Il sindaco di Gerusalemme Ehud Olmert ritto con aria sconsolata
sull'ennesimo marciapiede bagnato di sangue non cerca come si fa in
genere
di consolare i suoi concittadini: « Non c'è modo di evitare il terrore
in
modo assoluto - dice - le nostre forze dell'ordine si battono
disperatamente, ma siamo in guerra, non è umanamente possibile
fermare
questa ondata quotidiana di attentati. Ai miei cittadini quindi non
annuncio
la calma: li lodo per il loro coraggio di aprire i negozi,
passeggiare,
reagire buttandosi contro il terrorista come hanno fatto anche oggi» .
I
negozianti infatti raccontano che nei pochi secondi intercorsi fra il
primo
sparo e l'arrivo dei poliziotti, la gente è corsa: molti a mani nude
a
cercare di fermare il terrorista, altri invece con un'arma, molti
cadendo
feriti.

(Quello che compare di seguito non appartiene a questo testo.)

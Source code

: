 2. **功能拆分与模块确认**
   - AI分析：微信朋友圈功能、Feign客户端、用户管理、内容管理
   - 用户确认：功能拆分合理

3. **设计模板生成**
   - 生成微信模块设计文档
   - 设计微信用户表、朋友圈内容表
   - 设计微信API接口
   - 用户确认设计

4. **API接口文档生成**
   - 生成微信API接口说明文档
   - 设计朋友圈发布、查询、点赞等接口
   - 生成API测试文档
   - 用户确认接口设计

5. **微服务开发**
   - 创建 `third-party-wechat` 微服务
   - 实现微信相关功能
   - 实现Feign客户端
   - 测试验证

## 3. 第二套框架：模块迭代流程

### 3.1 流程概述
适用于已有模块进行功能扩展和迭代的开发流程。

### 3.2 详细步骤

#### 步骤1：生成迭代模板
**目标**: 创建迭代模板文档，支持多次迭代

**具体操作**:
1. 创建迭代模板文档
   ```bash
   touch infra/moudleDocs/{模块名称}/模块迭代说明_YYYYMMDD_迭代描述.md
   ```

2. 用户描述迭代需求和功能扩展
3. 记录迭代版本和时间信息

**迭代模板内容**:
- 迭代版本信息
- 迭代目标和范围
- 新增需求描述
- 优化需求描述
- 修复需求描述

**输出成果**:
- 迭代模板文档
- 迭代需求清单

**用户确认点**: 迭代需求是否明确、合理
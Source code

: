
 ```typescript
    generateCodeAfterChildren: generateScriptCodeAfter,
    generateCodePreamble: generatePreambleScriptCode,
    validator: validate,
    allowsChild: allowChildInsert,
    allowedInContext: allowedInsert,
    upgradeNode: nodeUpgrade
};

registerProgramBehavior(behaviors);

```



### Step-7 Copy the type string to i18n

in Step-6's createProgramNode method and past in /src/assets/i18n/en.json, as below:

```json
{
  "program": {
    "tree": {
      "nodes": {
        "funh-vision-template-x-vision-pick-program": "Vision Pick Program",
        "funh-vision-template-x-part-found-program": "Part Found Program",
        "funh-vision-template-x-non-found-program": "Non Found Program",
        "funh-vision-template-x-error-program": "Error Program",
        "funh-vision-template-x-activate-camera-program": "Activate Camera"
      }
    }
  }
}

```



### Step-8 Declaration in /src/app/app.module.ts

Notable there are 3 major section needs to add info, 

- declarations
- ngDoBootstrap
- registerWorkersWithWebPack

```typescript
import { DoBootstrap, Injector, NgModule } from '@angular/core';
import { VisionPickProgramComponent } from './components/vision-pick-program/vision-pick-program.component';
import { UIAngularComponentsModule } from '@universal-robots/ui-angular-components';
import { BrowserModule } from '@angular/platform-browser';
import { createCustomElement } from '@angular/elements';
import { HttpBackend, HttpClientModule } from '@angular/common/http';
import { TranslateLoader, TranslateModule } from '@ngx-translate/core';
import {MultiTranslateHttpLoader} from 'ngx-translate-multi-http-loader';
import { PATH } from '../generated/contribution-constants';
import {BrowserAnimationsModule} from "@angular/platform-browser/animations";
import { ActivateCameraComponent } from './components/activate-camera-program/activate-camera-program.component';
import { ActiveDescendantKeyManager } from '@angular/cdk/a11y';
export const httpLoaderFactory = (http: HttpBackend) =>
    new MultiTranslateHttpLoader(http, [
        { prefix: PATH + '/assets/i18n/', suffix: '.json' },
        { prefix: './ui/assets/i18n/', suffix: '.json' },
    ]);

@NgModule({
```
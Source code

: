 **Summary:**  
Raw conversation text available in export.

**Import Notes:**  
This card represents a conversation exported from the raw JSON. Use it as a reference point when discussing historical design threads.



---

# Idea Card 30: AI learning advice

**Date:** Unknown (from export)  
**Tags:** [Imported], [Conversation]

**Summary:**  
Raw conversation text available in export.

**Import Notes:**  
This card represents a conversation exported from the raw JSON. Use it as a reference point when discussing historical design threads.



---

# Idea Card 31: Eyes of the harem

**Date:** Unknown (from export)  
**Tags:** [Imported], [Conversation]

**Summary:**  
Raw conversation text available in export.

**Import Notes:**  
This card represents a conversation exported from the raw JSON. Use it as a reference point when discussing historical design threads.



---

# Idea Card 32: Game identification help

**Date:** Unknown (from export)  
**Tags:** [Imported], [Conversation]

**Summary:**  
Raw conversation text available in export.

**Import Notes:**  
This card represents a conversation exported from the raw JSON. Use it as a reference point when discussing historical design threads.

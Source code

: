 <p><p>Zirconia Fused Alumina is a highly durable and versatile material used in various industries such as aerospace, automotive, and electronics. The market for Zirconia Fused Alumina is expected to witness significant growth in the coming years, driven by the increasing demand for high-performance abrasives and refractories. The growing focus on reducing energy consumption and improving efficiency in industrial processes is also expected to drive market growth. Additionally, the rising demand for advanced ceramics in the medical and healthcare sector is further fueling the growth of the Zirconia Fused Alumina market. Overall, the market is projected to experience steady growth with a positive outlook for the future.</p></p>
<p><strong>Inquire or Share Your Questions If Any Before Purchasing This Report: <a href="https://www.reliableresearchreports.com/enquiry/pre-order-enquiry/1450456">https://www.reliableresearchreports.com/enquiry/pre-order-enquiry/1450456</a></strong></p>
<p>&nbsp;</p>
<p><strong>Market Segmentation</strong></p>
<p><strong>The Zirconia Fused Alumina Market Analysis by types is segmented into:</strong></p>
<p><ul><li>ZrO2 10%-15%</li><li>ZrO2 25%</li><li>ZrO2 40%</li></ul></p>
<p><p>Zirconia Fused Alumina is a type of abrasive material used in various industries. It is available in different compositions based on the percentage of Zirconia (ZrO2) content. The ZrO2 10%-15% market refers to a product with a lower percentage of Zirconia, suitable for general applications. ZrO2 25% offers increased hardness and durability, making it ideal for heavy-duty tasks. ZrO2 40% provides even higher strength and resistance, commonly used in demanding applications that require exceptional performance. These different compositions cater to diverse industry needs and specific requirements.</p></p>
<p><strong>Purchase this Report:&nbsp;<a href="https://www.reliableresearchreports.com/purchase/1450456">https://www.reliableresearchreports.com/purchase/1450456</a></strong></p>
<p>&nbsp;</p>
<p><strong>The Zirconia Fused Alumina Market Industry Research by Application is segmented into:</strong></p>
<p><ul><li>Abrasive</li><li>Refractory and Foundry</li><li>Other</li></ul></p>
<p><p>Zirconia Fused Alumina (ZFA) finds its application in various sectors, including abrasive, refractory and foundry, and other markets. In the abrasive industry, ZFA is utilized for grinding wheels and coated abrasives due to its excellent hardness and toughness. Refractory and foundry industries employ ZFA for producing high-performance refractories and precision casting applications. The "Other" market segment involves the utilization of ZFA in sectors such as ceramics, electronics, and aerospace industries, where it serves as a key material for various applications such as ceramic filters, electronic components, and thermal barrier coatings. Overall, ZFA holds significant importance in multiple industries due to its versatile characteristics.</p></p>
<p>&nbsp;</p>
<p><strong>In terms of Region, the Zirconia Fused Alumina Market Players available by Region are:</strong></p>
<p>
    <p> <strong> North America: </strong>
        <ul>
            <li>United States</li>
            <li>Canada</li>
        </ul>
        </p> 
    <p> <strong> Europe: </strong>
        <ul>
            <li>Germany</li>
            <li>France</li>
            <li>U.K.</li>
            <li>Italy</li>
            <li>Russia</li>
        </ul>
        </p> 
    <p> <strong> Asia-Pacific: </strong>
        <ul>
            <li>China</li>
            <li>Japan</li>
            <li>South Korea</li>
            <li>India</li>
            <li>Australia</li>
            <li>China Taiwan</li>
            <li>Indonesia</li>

Poi la polizia, giunta molto rapidamente l'ha fermato mentre
cercava
di sfuggire in un vicolo laterale.
« Il terrorista seguitava a sparare - racconta quasi svenuta una donna
pallida - Le pallottole colpivano i manichini qui dentro il negozio
di
vestiti, mi sono andata a chiudere con altre donne dentro il bagno,
cercavamo di mettere il paletto, ma non ci riuscivamo per la paura.
Ho
gridato verso il Cielo: Signore, proteggi i miei bambini. Ero sicura
che
sarei morta» . Le pallottole sono rimaste infilate nelle teste e nei
vestiti
dei manichini dietro la vetrina ormai tutta buchi e spunzoni del
negozio
Coresh, fra i giornali del minimarket, sotto il banco dell'ufficio di
cambio, fra le cassette e gli strumenti musicali, fra le bottiglie
dello
« shopping center» , un cimitero di merci bucate nei soliti negozi del
centro
di Gerusalemme, ancora una volta. Una ragazza araba israeliana di Abu
Gosh
che stanno portando all'ospedale, piange: « Come può un essere umano
fare una
cosa del genere!» , seguita a ripetere.
Il triangolo della morte, cominciano a chiamarlo tutti i giornalisti,
e non
si confà un nome così al centro di una città capitale, una delle più
famose
alla storia umana. L'enormità dell'ondata terroristica ha come
pendant gli
interventi dell'esercito israeliano nelle città dell'Autonomia
palestinese.
Da una parte il governo israeliano spiega che è costretto a entrarci
per
prendere da sola i terroristi che Arafat si rifiuta di fermare;
dall'altra
parte i palestinesi, sempre più assediati, furiosi per gli arresti e
le
eliminazioni che l'esercito israeliano compie illuso di fermare gli
attacchi
terroristici, vedono moltiplicarsi senza fine il numero delle persone
che
vogliono fare la fine dello « shahid» . In Israele la polemica infuria
in
queste ore successive all'attacco terroristico di via Jaffa: non
serve
dunque a nulla entrare nell'Autonomia con i carri armati, distruggere
i
simboli di Arafat? Se gli attentati continuano, ciò vuol dire che la
strategia di Sharon è sbagliata.
Così scrivono i commentatori e esclama l'opposizione; il governo
risponde
che fa del suo meglio per colpire solo i terroristi, e lasciare da
parte i
civili. Ma la crisi peggiora di giorno in giorno: le organizzazioni
che
portano ormai le azioni terroriste dentro la Linea Verde, sono Hamas,
la
Jihad e anche, in forze, il Fatah nelle sue organizzazioni di base
armate.
Il numero dei terroristi suicidi è ormai praticamente senza fine. La
tecnica
di Sharon di mettere Arafat al bando non ha aumentato la sicurezza
dei
cittadini israeliani. Arafat appare sempre più estremo e comunque
deciso a
durare. Ormai non si compiono più azioni puntuali, né da parte
palestinese
né da parte israeliana: è in corso una vera guerra.